▶ **ASSIGNED TASK**: A full and exact copy of the listing that follows is needed.

# # # #

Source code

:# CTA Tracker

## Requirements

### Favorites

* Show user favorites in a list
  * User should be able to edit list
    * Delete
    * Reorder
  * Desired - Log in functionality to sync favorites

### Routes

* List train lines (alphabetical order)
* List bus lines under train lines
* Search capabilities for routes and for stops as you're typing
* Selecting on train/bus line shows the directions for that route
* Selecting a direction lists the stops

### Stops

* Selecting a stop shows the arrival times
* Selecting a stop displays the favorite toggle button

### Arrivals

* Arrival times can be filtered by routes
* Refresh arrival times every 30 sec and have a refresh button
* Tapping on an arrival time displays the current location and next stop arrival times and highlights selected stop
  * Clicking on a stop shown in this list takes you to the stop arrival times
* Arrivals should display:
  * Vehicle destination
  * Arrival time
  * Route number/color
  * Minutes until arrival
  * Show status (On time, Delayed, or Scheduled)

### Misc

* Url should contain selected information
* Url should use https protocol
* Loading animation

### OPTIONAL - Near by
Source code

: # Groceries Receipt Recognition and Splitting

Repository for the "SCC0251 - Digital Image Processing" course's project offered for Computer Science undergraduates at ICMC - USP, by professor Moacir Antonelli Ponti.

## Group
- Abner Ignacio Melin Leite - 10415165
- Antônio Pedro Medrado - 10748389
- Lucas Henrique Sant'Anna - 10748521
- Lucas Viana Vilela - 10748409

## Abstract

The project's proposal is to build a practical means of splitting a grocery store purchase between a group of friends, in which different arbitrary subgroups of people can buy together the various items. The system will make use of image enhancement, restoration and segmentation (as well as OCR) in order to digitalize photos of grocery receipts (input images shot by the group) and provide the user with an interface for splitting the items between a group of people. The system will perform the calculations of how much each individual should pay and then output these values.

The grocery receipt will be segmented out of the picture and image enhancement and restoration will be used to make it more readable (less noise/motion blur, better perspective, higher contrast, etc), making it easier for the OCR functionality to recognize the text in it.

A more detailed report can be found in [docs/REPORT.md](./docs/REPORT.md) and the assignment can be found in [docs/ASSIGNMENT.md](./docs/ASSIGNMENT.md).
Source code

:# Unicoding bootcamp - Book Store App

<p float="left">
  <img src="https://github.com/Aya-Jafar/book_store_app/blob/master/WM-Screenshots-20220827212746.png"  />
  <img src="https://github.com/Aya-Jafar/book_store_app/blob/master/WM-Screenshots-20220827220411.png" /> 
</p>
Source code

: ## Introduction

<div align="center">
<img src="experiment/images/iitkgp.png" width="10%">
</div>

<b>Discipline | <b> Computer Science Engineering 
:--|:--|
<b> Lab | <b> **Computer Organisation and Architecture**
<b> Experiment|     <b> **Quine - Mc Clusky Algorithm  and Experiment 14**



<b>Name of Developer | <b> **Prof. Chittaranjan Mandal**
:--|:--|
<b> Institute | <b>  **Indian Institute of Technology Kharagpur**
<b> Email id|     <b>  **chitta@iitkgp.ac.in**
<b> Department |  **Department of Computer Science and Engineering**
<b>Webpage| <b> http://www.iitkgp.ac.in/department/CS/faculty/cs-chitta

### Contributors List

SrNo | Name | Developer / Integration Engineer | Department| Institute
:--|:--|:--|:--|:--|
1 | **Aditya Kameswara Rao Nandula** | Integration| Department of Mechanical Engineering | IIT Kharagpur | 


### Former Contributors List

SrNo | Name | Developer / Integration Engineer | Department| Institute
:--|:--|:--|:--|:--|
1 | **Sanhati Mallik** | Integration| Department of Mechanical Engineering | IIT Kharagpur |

# # # #

▶ **RESPONSE BOX**:
Source code

:# CTA Tracker

## Requirements

### Favorites

* Show user favorites in a list
  * User should be able to edit list
    * Delete
    * Reorder
  * Desired - Log in functionality to sync favorites

### Routes

* List train lines (alphabetical order)
* List bus lines under train lines
* Search capabilities for routes and for stops as you're typing
* Selecting on train/bus line shows the directions for that route
* Selecting a direction lists the stops

### Stops

* Selecting a stop shows the arrival times
* Selecting a stop displays the favorite toggle button

### Arrivals

* Arrival times can be filtered by routes
* Refresh arrival times every 30 sec and have a refresh button
* Tapping on an arrival time displays the current location and next stop arrival times and highlights selected stop
  * Clicking on a stop shown in this list takes you to the stop arrival times
* Arrivals should display:
  * Vehicle destination
  * Arrival time
  * Route number/color
  * Minutes until arrival
  * Show status (On time, Delayed, or Scheduled)

### Misc

* Url should contain selected information
* Url should use https protocol
* Loading animation

### OPTIONAL - Near by
Source code

: # Groceries Receipt Recognition and Splitting

Repository for the "SCC0251 - Digital Image Processing" course's project offered for Computer Science undergraduates at ICMC - USP, by professor Moacir Antonelli Ponti.

## Group
- Abner Ignacio Melin Leite - 10415165
- Antônio Pedro Medrado - 10748389
- Lucas Henrique Sant'Anna - 10748521
- Lucas Viana Vilela - 10748409

## Abstract

The project's proposal is to build a practical means of splitting a grocery store purchase between a group of friends, in which different arbitrary subgroups of people can buy together the various items. The system will make use of image enhancement, restoration and segmentation (as well as OCR) in order to digitalize photos of grocery receipts (input images shot by the group) and provide the user with an interface for splitting the items between a group of people. The system will perform the calculations of how much each individual should pay and then output these values.

The grocery receipt will be segmented out of the picture and image enhancement and restoration will be used to make it more readable (less noise/motion blur, better perspective, higher contrast, etc), making it easier for the OCR functionality to recognize the text in it.

A more detailed report can be found in [docs/REPORT.md](./docs/REPORT.md) and the assignment can be found in [docs/ASSIGNMENT.md](./docs/ASSIGNMENT.md).
Source code

:# Unicoding bootcamp - Book Store App

<p float="left">
  <img src="https://github.com/Aya-Jafar/book_store_app/blob/master/WM-Screenshots-20220827212746.png"  />
  <img src="https://github.com/Aya-Jafar/book_store_app/blob/master/WM-Screenshots-20220827220411.png" /> 
</p>
Source code

: ## Introduction

<div align="center">
<img src="experiment/images/iitkgp.png" width="10%">
</div>

<b>Discipline | <b> Computer Science Engineering 
:--|:--|
<b> Lab | <b> **Computer Organisation and Architecture**
<b> Experiment|     <b> **Quine - Mc Clusky Algorithm  and Experiment 14**



<b>Name of Developer | <b> **Prof. Chittaranjan Mandal**
:--|:--|
<b> Institute | <b>  **Indian Institute of Technology Kharagpur**
<b> Email id|     <b>  **chitta@iitkgp.ac.in**
<b> Department |  **Department of Computer Science and Engineering**
<b>Webpage| <b> http://www.iitkgp.ac.in/department/CS/faculty/cs-chitta

### Contributors List

SrNo | Name | Developer / Integration Engineer | Department| Institute
:--|:--|:--|:--|:--|
1 | **Aditya Kameswara Rao Nandula** | Integration| Department of Mechanical Engineering | IIT Kharagpur | 


### Former Contributors List

SrNo | Name | Developer / Integration Engineer | Department| Institute
:--|:--|:--|:--|:--|
1 | **Sanhati Mallik** | Integration| Department of Mechanical Engineering | IIT Kharagpur |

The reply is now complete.